Start the dialogue by calling StartDialogue on the component:

C#
// Start dialogue (e.g., when the player interacts with an NPC)
var storyFlow = GetComponent<StoryFlowComponent>();
storyFlow.StartDialogue();

A built-in dialogue UI appears automatically — dark panel at the bottom with character portrait, name, dialogue text, and option buttons. No UI setup needed for prototyping.

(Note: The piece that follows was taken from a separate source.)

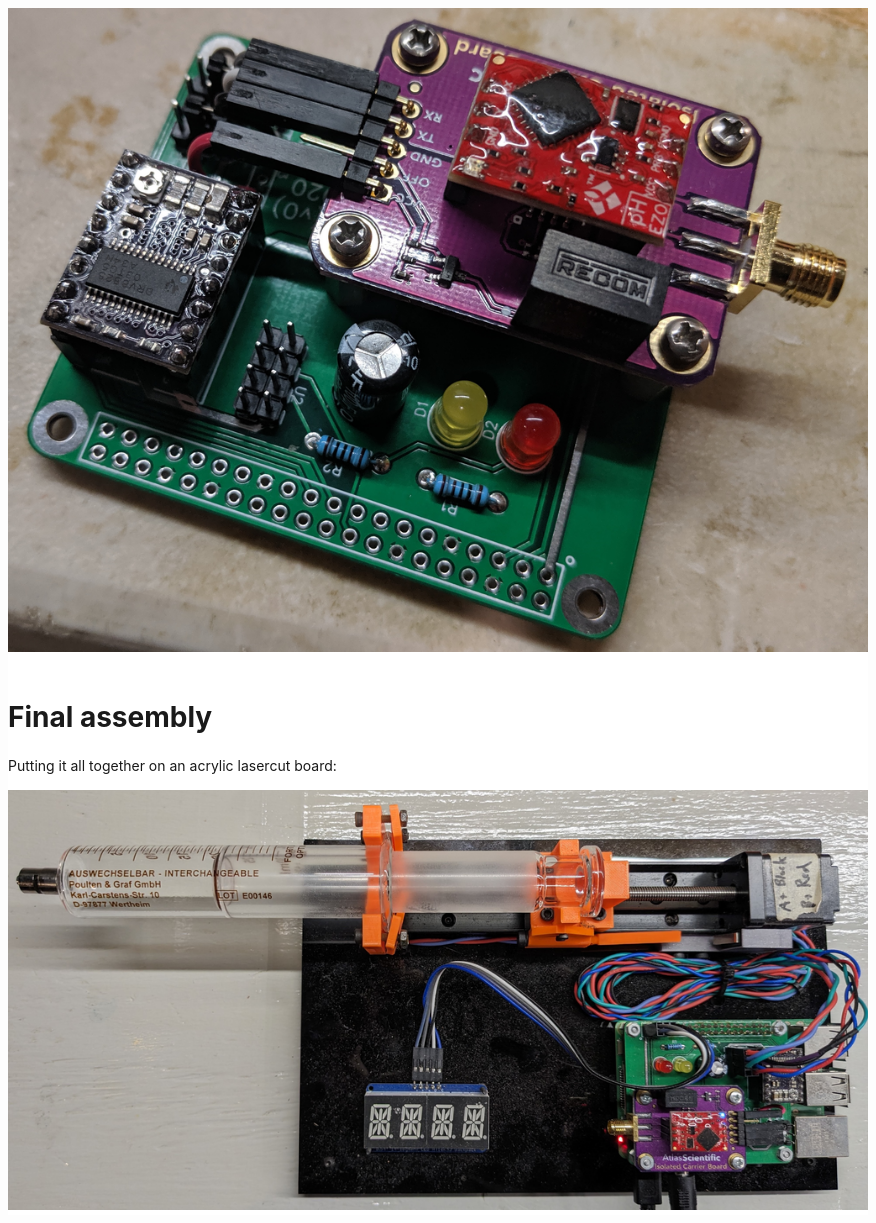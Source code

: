 <img src="/assets/syringepump/board2.jpg">


# Final assembly

Putting it all together on an acrylic lasercut board:

<img src="/assets/syringepump/overall.jpg">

The component fires events as the script executes:

  1. OnDialogueStarted — Dialogue session began.
  2. OnDialogueUpdated — New dialogue node reached. The StoryFlowDialogueState parameter contains text, character, options, images, and audio.
  3. OnDialogueEnded — Script reached an End node.

You're up and running!

You now have a working dialogue system in Unity. Edit your scripts in the StoryFlow Editor, sync or re-import, and your in-game dialogue updates. Use Live Sync to see changes in real time without re-importing.

Customizing the UI

The built-in UI is great for prototyping, but for production you'll want your own look. There are three approaches:

Option A: Extend StoryFlowDialogueUI

Create a custom script that extends StoryFlowDialogueUI and override the virtual methods. Assign it to the component's Dialogue UI field to replace the built-in UI:

C#
using StoryFlow.Data;
using StoryFlow.UI;
using TMPro;
using UnityEngine;
using UnityEngine.UI;

public class MyDialogueUI : StoryFlowDialogueUI
{
    [SerializeField] private TextMeshProUGUI speakerText;
    [SerializeField] private TextMeshProUGUI dialogueText;
    [SerializeField] private Transform optionsContainer;
    [SerializeField] private Button optionButtonPrefab;

    public override void HandleDialogueUpdated(StoryFlowDialogueState state)
    {
        speakerText.text = state.Character?.Name ?? "";
        dialogueText.text = state.Text;

        // Clear and rebuild option buttons
        foreach (Transform child in optionsContainer)
            Destroy(child.gameObject);

        foreach (var option in state.Options)
        {
            var button = Instantiate(optionButtonPrefab, optionsContainer);
            button.GetComponentInChildren<TextMeshProUGUI>().text = option.Text;
            var id = option.Id;
            button.onClick.AddListener(() => SelectOption(id));
        }

        // Show continue button when no options
        if (state.Options.Count == 0 && state.CanAdvance)
        {
            var button = Instantiate(optionButtonPrefab, optionsContainer);
            button.GetComponentInChildren<TextMeshProUGUI>().text = "Continue";
            button.onClick.AddListener(() => AdvanceDialogue());
        }
    }

    public override void OnDialogueStarted() => gameObject.SetActive(true);
    public override void OnDialogueEnded() => gameObject.SetActive(false);
}

Option B: Subscribe to Events Directly

For full control, skip the base class and subscribe to the component's C# events:

C#
var storyFlow = GetComponent<StoryFlowComponent>();
storyFlow.OnDialogueUpdated += state =>
{
    // Update your UI with state.Text, state.Options, state.Character, etc.
};
storyFlow.OnDialogueEnded += () =>
{
    // Hide dialogue UI
};

Which approach should I use?

Leave Dialogue UI empty for prototyping (built-in UI auto-creates). Use Option A for custom visuals with automatic lifecycle management. Use Option B for integrating into an existing UI system.